Psychiatric wards and the Post Traumatic Stress Disorder in Kashmir
Justine Hardy is English, and has been travelling to Kashmir ever since she was eleven years old. For the last 20 years she has been visiting there every year and sometimes several times a year. In the Valley of Mist is a documentary-style book which gives vignettes of her experiences and conversations through the years of the turmoil and conflict in the state. Her books, Goat - A story of Kashmir and Notting Hill, and the novel The Wonder Hill, are set in Kashmir. In Scoop-Wallah she writes about the year she spent as a reporter for The Indian Express in New Delhi.
In In the Valley of Mist one of the things she writes of is the psychiatric wards in the hospitals of Kashmir where helpless victims queue for attention with their loved ones who have been thrown off balance to various degrees by the violence and disruption to their lives.

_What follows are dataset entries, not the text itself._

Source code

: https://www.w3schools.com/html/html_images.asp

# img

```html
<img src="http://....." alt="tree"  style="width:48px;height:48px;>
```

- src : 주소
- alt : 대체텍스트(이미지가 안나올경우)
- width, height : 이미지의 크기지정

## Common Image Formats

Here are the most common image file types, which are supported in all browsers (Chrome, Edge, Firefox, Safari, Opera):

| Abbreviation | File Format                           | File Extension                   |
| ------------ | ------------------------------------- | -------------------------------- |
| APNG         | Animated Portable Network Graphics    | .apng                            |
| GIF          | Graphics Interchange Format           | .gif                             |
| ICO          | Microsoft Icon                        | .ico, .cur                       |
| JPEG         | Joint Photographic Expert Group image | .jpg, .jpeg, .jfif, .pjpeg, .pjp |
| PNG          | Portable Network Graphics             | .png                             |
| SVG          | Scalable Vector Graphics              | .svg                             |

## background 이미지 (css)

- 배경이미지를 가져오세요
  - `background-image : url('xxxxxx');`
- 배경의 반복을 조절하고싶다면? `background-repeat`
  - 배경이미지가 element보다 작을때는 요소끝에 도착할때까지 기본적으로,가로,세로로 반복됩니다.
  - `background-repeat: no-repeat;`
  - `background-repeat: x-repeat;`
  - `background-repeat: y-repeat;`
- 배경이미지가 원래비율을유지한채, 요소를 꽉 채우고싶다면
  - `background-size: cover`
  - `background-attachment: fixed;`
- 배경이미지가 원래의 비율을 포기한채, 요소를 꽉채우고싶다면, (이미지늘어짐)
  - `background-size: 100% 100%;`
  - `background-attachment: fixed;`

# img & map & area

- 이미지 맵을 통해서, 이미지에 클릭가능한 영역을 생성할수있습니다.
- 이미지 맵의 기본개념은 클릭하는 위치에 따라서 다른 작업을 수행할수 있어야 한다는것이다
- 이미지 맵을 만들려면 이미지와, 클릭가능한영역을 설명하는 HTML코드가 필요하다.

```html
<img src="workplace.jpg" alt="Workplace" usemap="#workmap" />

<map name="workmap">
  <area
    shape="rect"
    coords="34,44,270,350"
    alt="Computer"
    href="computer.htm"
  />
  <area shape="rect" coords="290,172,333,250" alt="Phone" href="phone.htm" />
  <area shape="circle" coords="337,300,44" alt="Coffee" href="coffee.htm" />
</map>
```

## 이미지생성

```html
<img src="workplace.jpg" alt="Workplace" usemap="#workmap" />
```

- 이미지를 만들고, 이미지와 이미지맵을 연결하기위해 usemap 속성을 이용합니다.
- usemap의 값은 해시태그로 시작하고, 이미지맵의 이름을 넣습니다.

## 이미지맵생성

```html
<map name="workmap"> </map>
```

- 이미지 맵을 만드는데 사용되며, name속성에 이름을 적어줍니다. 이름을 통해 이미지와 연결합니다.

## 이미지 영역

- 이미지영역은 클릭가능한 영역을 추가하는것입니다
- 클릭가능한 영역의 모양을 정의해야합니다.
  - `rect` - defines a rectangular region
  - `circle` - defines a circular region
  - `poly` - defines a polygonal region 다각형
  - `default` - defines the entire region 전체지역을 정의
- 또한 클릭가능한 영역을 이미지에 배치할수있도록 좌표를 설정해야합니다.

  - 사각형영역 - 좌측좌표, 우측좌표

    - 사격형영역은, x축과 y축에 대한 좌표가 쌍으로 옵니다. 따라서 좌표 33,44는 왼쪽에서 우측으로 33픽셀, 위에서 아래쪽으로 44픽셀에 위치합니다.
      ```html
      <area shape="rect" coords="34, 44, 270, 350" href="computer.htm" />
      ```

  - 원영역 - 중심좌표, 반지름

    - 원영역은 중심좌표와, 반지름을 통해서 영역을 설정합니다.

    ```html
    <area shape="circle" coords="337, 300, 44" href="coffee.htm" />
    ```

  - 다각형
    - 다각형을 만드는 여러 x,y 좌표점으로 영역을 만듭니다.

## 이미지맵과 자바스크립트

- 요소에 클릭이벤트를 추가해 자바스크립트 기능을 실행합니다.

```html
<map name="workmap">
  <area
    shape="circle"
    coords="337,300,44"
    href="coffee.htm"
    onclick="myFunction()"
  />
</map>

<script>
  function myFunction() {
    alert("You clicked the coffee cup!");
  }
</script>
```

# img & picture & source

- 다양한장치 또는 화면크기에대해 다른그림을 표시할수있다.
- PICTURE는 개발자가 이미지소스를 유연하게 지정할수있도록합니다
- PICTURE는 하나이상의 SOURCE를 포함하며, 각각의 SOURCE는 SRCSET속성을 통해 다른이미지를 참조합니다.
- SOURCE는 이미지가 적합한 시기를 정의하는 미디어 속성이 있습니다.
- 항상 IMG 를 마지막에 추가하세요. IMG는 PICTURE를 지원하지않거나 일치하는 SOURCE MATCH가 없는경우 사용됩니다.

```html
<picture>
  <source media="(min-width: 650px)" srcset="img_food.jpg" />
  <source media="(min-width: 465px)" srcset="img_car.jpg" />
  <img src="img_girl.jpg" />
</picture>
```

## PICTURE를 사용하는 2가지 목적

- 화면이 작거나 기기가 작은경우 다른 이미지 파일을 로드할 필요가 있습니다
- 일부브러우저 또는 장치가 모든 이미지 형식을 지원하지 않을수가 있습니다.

I contacted Justine before I wrote this review for Sunday Mid-day and she told me “I have been working in this field for many years, and am now lucky enough to be joined in this in Kashmir by some wonderful doctors and psychiatrists who want to help their people.” Some of these are therapists from the UK who Justine had met several years ago through their work in Bosnia, working with victims of the war there in the mid-1990s.
She added, “It has taken a while for the main clinic to be built in Srinagar at SMHS Hospital. The psychiatrist that I wrote about in the book, Dr Arshad Hussain, has been funded by the Central Government to build a new psychiatric clinic at the hospital because the problem is so widespread in Kashmir as a result of twenty years of violence. A large percentage of the population is living with varying degrees of Post Traumatic Stress Disorder, ranging in severity from low level depression to full mental and physical breakdown. As the clinic was taking longer to build as a result of last summer’s renewed violence over the Amarnath Shrine land, and then recent trouble over the deaths of the two young women in Shopian, we started taking health camps out to the rural areas earlier this year while the clinic was being finished.These are being done by local doctors, we are covering all the expenses, and I have raised money to bring the therapists from England and to cover their costs. They will be working at both the clinic and joining us at the health camps. The therapists and the local doctors are doing all this work voluntarily.”